What happened next was that he started to have feelings for Irina. She held him at bay, but relented with time, and they began going out as well as hooking up for the benefit of their growing Internet audience. He found nothing odd about this progression of events—I understand it’s the way it often works with kids today (minus the online show-and-tell)—but it still seemed odd to me. On the other hand, everything about his story was bizarre. He began to feel protective and wanted her to stop performing. She told him to mind his own business. I could hear her, and I guessed her language was more colorful. He couldn’t let it go. He began to monitor her online activities, especially her “private auditions.” He grew increasingly jealous of “frankyfun” as franky took up more of her time. He hacked into franky’s account at ConnectPay and was horrified—but not necessarily shocked—to find it belonged to a guy with the same address as Uncle Walter. It didn’t take him any longer than it had me to make the connection.

Andras started toying with franky electronically—inserting minor malware programs into ConnectPay’s servers, causing modest data corruption and periodic operating glitches. He confronted Irina again. She told him to back off, she could manage her own affairs. So he sent a message to franky, from Oscar, telling him bad things would happen if he continued to pursue Salomé. Franky didn’t believe him. Salomé kept performing. Andras hacked into ConnectPay’s servers, accessed the company’s bank information and moved three million dollars through several accounts into his own and Irina’s. He figured that was enough to get franky’s attention. Oscar sent franky another e-mail informing him of the “fine” for not obeying the rules and warning him the next one would be double. When franky continued to pursue Salomé, Andras hit ConnectPay for five million in November.

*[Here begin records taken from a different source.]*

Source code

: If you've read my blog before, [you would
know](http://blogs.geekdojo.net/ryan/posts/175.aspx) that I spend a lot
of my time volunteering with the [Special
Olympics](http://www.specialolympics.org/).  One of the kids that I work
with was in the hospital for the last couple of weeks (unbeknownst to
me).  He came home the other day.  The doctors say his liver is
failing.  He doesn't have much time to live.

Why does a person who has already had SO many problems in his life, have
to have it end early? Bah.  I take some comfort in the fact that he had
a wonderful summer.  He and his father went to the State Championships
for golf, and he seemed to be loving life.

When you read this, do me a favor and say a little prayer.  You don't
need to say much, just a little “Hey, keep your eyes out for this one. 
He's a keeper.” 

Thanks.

He told the tale calmly and precisely, without emotion. Except when I asked about Irina. Somewhere along the story line, we moved from fact to fiction. I let him keep talking. We’d go through it again, maybe more than once, and the inconsistencies would begin to show themselves.

Things stayed quiet through December, but franky was all over Salomé as soon as they got back to school. So Andras, using her e-mail address, made the date at the Black Horse. Only franky didn’t show. Irina did, and she was royally pissed off.

I felt no sympathy for the late Walter Coryell. I did wonder if there were any members of the Leitz family who weren’t putting the squeeze on another.

Andras figured the only way out of Irina’s doghouse was to resolve things with franky once and for all. As soon as his uncle got sprung from the Tolland County jail, Andras arranged to meet him on Wednesday in New York. But when he arrived at Coryell’s office, nobody answered the buzzer. Uncle Walter didn’t answer his cell phone either. He went looking for Coryell at home. He wasn’t there, neither was Julia, of course, but the kids let him in. He hung with them until they got reabsorbed in their videogames, then he tossed his uncle’s bedroom, taking every key he could find.